I think it's interesting to note the changes that occurred over eleven years. I wonder how things have changed in the five years since 2001.
I'm glad the government has to rely on outside sources for this information.
Anyway, I'm not suggesting that we put this table into the article. I just provide it here for reference, because I think the source is highly reputable (it's what the Census Bureau itself relies on for the Abstract) and because there's been some recent fiddling with the figures in the Religion part of the article.
If anyone catches an error, please, mention it: I may have mistranscribed a digit here or there.
President Lethe 22:27, 30 June 2006 (UTC)
- A month or 2 ago, I e-mailed the private agency that did the survey asking why they assumed non-denominational was Xn - given there are already non-denom Protestants & non-denom-Xns listed. No reply yet. --JimWae 01:33, 1 July 2006 (UTC)
- look here for right-alignment --JimWae 01:37, 1 July 2006 (UTC)
- Can you clarify what you mean you emailed them about? I can think of at least three different answers that respondents might give to that open-ended question, each of which could result in a different item on that list of survey results: "I'm religious, but I don't have a denomination" (keeps person out of "no religion" category, but nothing more), "I'm Christian, but I don't have a denomination" (puts person into Christian category, but nothing more), and "I'm Protestant, but I don't have a denomination" (puts person into Protestant Christian category, but nothing more).
- Thanks for the advice about aligning; I hope to have the time for it soon (that table already took me a long time today, even though I'd done some of the work last year).
- Notice they have 3 categories of non-denoms. They decided ALL non-denoms were Xn. This can only be a mistake, I believe. I should hope they fix this for of the next survey. Btw, the summary data should probably NOT come between the years. Somebody also insisted on adjusting the figures for non-responses --JimWae 04:56, 1 July 2006 (UTC)
- Just now noticed your reply here. Yes, I see the three "nondenominational" categories all under the Christian heading. It makes sense to me for two of them: people can give such answers as "I'm Christian but without a denomination", "I'm Protestant but without a denomination". But you're right: "Christian—no denomination supplied" and "Nondenominational", both under the "Christian" heading—one should be a duplicate of the other, one would think.
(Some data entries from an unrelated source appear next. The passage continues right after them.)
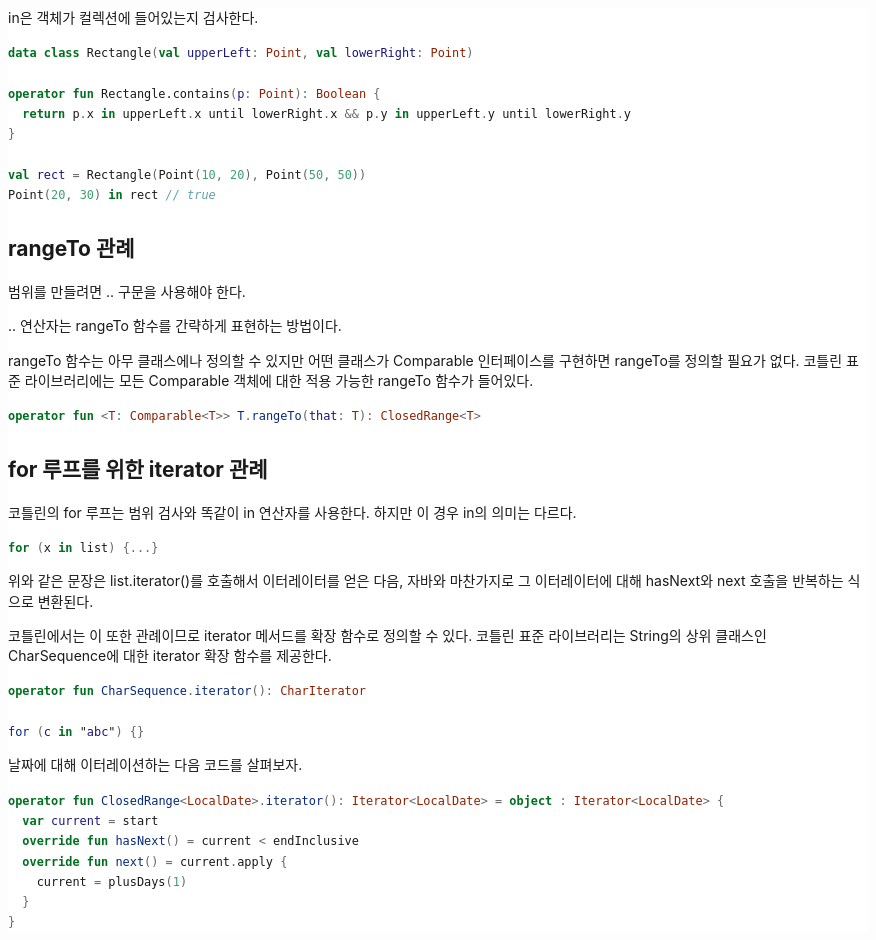 in은 객체가 컬렉션에 들어있는지 검사한다.

``` kotlin
data class Rectangle(val upperLeft: Point, val lowerRight: Point)

operator fun Rectangle.contains(p: Point): Boolean {
  return p.x in upperLeft.x until lowerRight.x && p.y in upperLeft.y until lowerRight.y
}

val rect = Rectangle(Point(10, 20), Point(50, 50))
Point(20, 30) in rect // true
```



## rangeTo 관례

범위를 만들려면 .. 구문을 사용해야 한다.

.. 연산자는 rangeTo 함수를 간략하게 표현하는 방법이다.

rangeTo 함수는 아무 클래스에나 정의할 수 있지만 어떤 클래스가 Comparable 인터페이스를 구현하면 rangeTo를 정의할 필요가 없다. 코틀린 표준 라이브러리에는 모든 Comparable 객체에 대한 적용 가능한 rangeTo 함수가 들어있다.

``` kotlin
operator fun <T: Comparable<T>> T.rangeTo(that: T): ClosedRange<T>
```



## for 루프를 위한 iterator 관례

코틀린의 for 루프는 범위 검사와 똑같이 in 연산자를 사용한다. 하지만 이 경우 in의 의미는 다르다.

``` kotlin
for (x in list) {...}
```

위와 같은 문장은 list.iterator()를 호출해서 이터레이터를 얻은 다음, 자바와 마찬가지로 그 이터레이터에 대해 hasNext와 next 호출을 반복하는 식으로 변환된다.

코틀린에서는 이 또한 관례이므로 iterator 메서드를 확장 함수로 정의할 수 있다. 코틀린 표준 라이브러리는 String의 상위 클래스인 CharSequence에 대한 iterator 확장 함수를 제공한다.

``` kotlin
operator fun CharSequence.iterator(): CharIterator

for (c in "abc") {}
```



날짜에 대해 이터레이션하는 다음 코드를 살펴보자.

``` kotlin
operator fun ClosedRange<LocalDate>.iterator(): Iterator<LocalDate> = object : Iterator<LocalDate> {
  var current = start 
  override fun hasNext() = current < endInclusive
  override fun next() = current.apply {
    current = plusDays(1)
  }
}
```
- I agree with you that perhaps the two years shouldn't be so far apart. My idea was "the earlier year, the information about the changes during the transition, and then the later year". It might be easier if some of the columns were shaded. Unfortunately, without one of those utilities (non of which I've tried yet), making big tables at Misplaced Pages is very tedious—and shifting columns around is even more so.
- Important point: Please, clarify "Somebody also insisted on adjusting the figures for non-responses". Do you mean the original researches made odd odjustments? Do you mean the Census Bureau didn't accurately report the results of the researchers' work? Do you mean that I made an error in creating my table?
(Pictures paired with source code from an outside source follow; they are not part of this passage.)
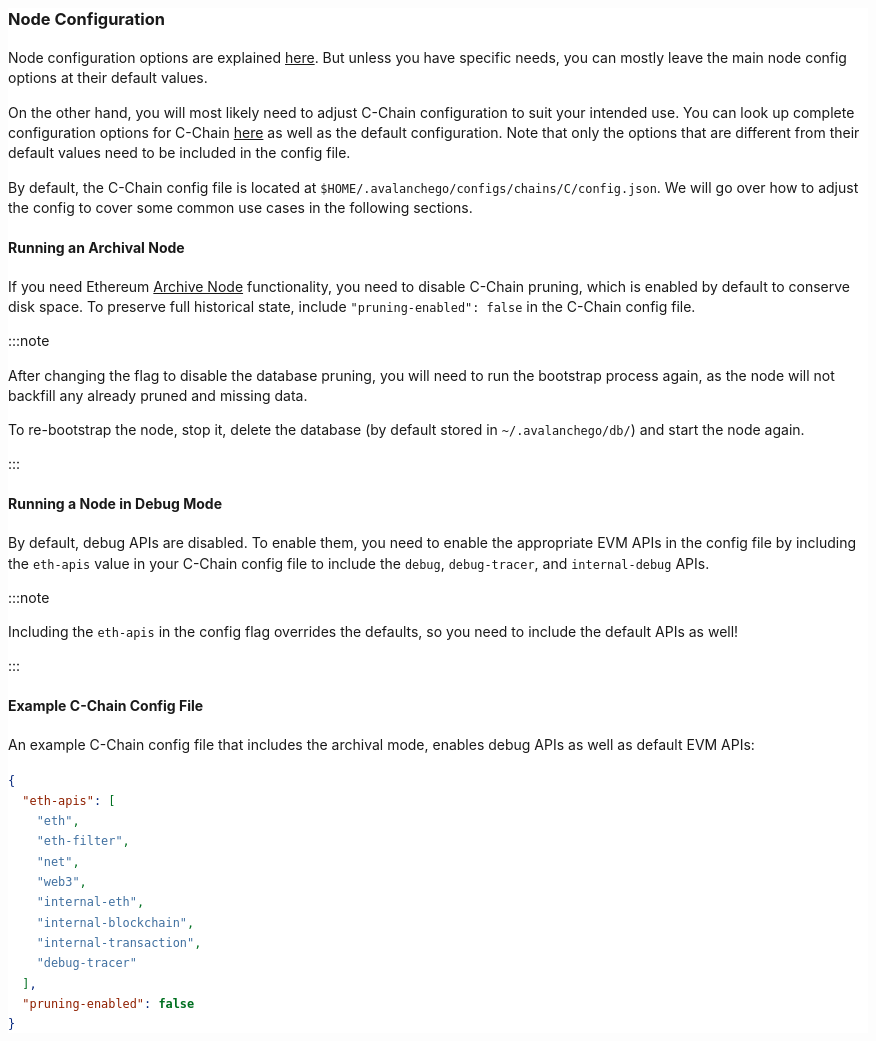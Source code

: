 ### Node Configuration

Node configuration options are explained
[here](/nodes/maintain/avalanchego-config-flags.md). But unless you have
specific needs, you can mostly leave the main node config options at their
default values.

On the other hand, you will most likely need to adjust C-Chain configuration to
suit your intended use. You can look up complete configuration options for
C-Chain [here](/nodes/maintain/chain-config-flags.md#c-chain-configs) as well
as the default configuration. Note that only the options that are different from
their default values need to be included in the config file.

By default, the C-Chain config file is located at
`$HOME/.avalanchego/configs/chains/C/config.json`. We will go over how to adjust
the config to cover some common use cases in the following sections.

#### Running an Archival Node

If you need Ethereum [Archive
Node](https://ethereum.org/en/developers/docs/nodes-and-clients/#archive-node)
functionality, you need to disable C-Chain pruning, which is enabled by default
to conserve disk space. To preserve full historical state, include
`"pruning-enabled": false` in the C-Chain config file.

:::note

After changing the flag to disable the database pruning, you will need to run
the bootstrap process again, as the node will not backfill any already pruned
and missing data.

To re-bootstrap the node, stop it, delete the database (by default stored in
`~/.avalanchego/db/`) and start the node again.

:::

#### Running a Node in Debug Mode

By default, debug APIs are disabled. To enable them, you need to enable the
appropriate EVM APIs in the config file by including the `eth-apis` value in
your C-Chain config file to include the `debug`, `debug-tracer`, and
`internal-debug` APIs.

:::note

Including the `eth-apis` in the config flag overrides the defaults, so you need
to include the default APIs as well!

:::

#### Example C-Chain Config File

An example C-Chain config file that includes the archival mode, enables debug
APIs as well as default EVM APIs:

```json
{
  "eth-apis": [
    "eth",
    "eth-filter",
    "net",
    "web3",
    "internal-eth",
    "internal-blockchain",
    "internal-transaction",
    "debug-tracer"
  ],
  "pruning-enabled": false
}
```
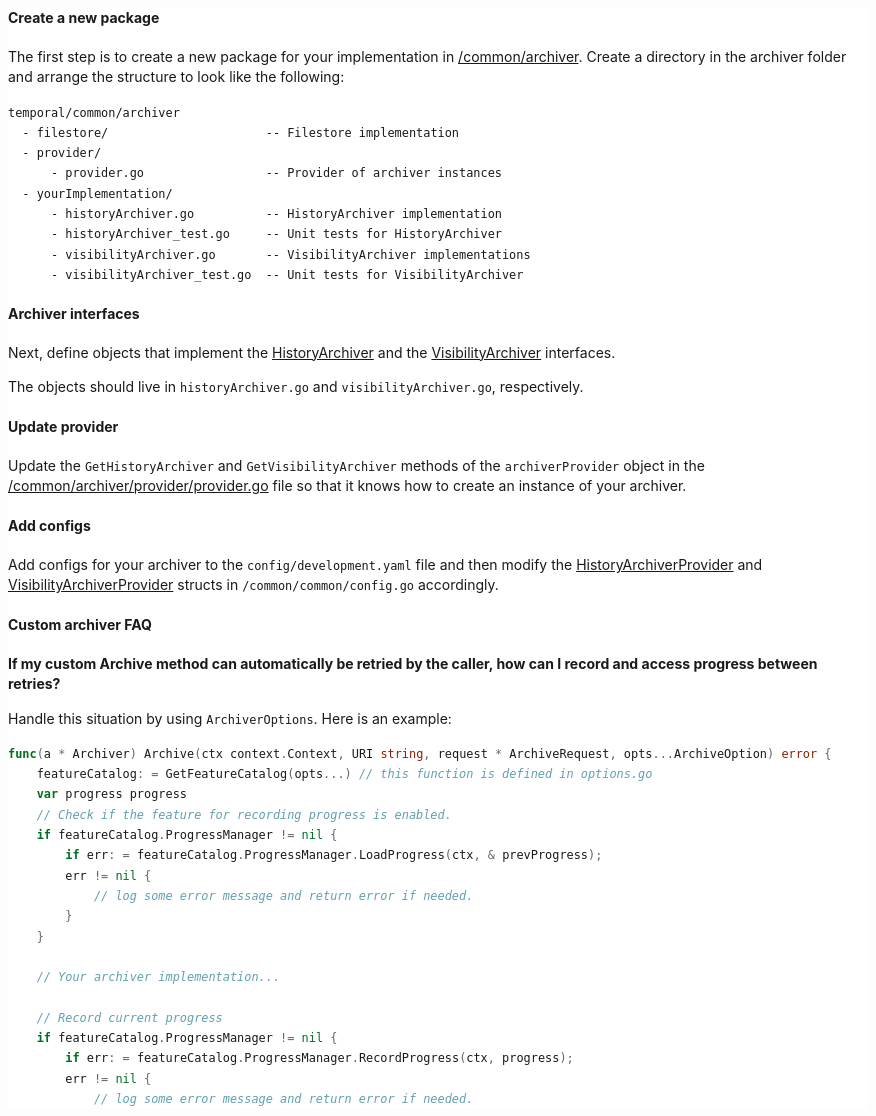 #### Create a new package

The first step is to create a new package for your implementation in [/common/archiver](https://github.com/temporalio/temporal/tree/master/common/archiver).
Create a directory in the archiver folder and arrange the structure to look like the following:

```
temporal/common/archiver
  - filestore/                      -- Filestore implementation
  - provider/
      - provider.go                 -- Provider of archiver instances
  - yourImplementation/
      - historyArchiver.go          -- HistoryArchiver implementation
      - historyArchiver_test.go     -- Unit tests for HistoryArchiver
      - visibilityArchiver.go       -- VisibilityArchiver implementations
      - visibilityArchiver_test.go  -- Unit tests for VisibilityArchiver
```

#### Archiver interfaces

Next, define objects that implement the [HistoryArchiver](https://github.com/temporalio/temporal/blob/master/common/archiver/interface.go#L80) and the [VisibilityArchiver](https://github.com/temporalio/temporal/blob/master/common/archiver/interface.go#L121) interfaces.

The objects should live in `historyArchiver.go` and `visibilityArchiver.go`, respectively.

#### Update provider

Update the `GetHistoryArchiver` and `GetVisibilityArchiver` methods of the `archiverProvider` object in the [/common/archiver/provider/provider.go](https://github.com/temporalio/temporal/blob/master/common/archiver/provider/provider.go) file so that it knows how to create an instance of your archiver.

#### Add configs

Add configs for your archiver to the `config/development.yaml` file and then modify the [HistoryArchiverProvider](https://github.com/temporalio/temporal/blob/master/common/config/config.go#L376) and [VisibilityArchiverProvider](https://github.com/temporalio/temporal/blob/master/common/config/config.go#L393) structs in `/common/common/config.go` accordingly.

#### Custom archiver FAQ

**If my custom Archive method can automatically be retried by the caller, how can I record and access progress between retries?**

Handle this situation by using `ArchiverOptions`.
Here is an example:

```go
func(a * Archiver) Archive(ctx context.Context, URI string, request * ArchiveRequest, opts...ArchiveOption) error {
    featureCatalog: = GetFeatureCatalog(opts...) // this function is defined in options.go
    var progress progress
    // Check if the feature for recording progress is enabled.
    if featureCatalog.ProgressManager != nil {
        if err: = featureCatalog.ProgressManager.LoadProgress(ctx, & prevProgress);
        err != nil {
            // log some error message and return error if needed.
        }
    }

    // Your archiver implementation...

    // Record current progress
    if featureCatalog.ProgressManager != nil {
        if err: = featureCatalog.ProgressManager.RecordProgress(ctx, progress);
        err != nil {
            // log some error message and return error if needed.
```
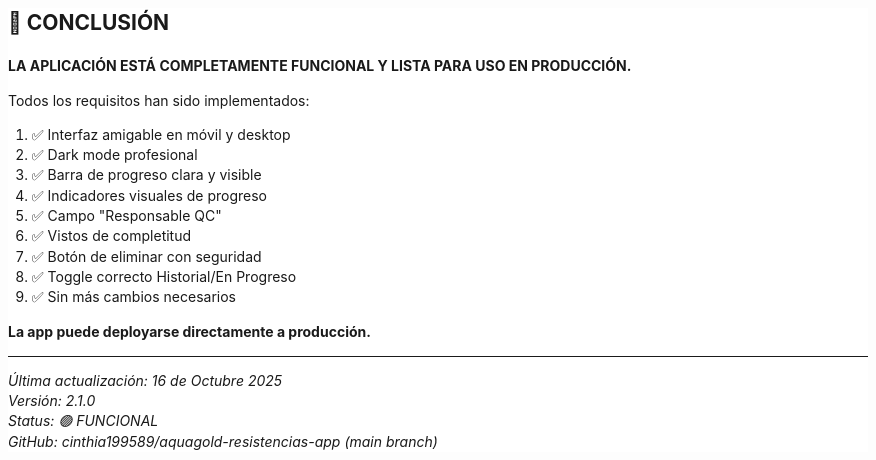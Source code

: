 
## 🎊 CONCLUSIÓN

**LA APLICACIÓN ESTÁ COMPLETAMENTE FUNCIONAL Y LISTA PARA USO EN PRODUCCIÓN.**

Todos los requisitos han sido implementados:
1. ✅ Interfaz amigable en móvil y desktop
2. ✅ Dark mode profesional
3. ✅ Barra de progreso clara y visible
4. ✅ Indicadores visuales de progreso
5. ✅ Campo "Responsable QC"
6. ✅ Vistos de completitud
7. ✅ Botón de eliminar con seguridad
8. ✅ Toggle correcto Historial/En Progreso
9. ✅ Sin más cambios necesarios

**La app puede deployarse directamente a producción.**

---

*Última actualización: 16 de Octubre 2025*  
*Versión: 2.1.0*  
*Status: 🟢 FUNCIONAL*  
*GitHub: cinthia199589/aquagold-resistencias-app (main branch)*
Is there any information on how many many percent of Muslims in the US are Shiites or Sunnis? -Misplaced Pages-fan
Speaking English at home
brendel left this message at my Talk page:
- US native speaker percentage
- Hi, it just occured to me that difference in our percentages (79% vs. 82%) could be as we are using differently dated info. What year is the 214.8 mil figure? Signature 03:40, 1 July 2006 (UTC)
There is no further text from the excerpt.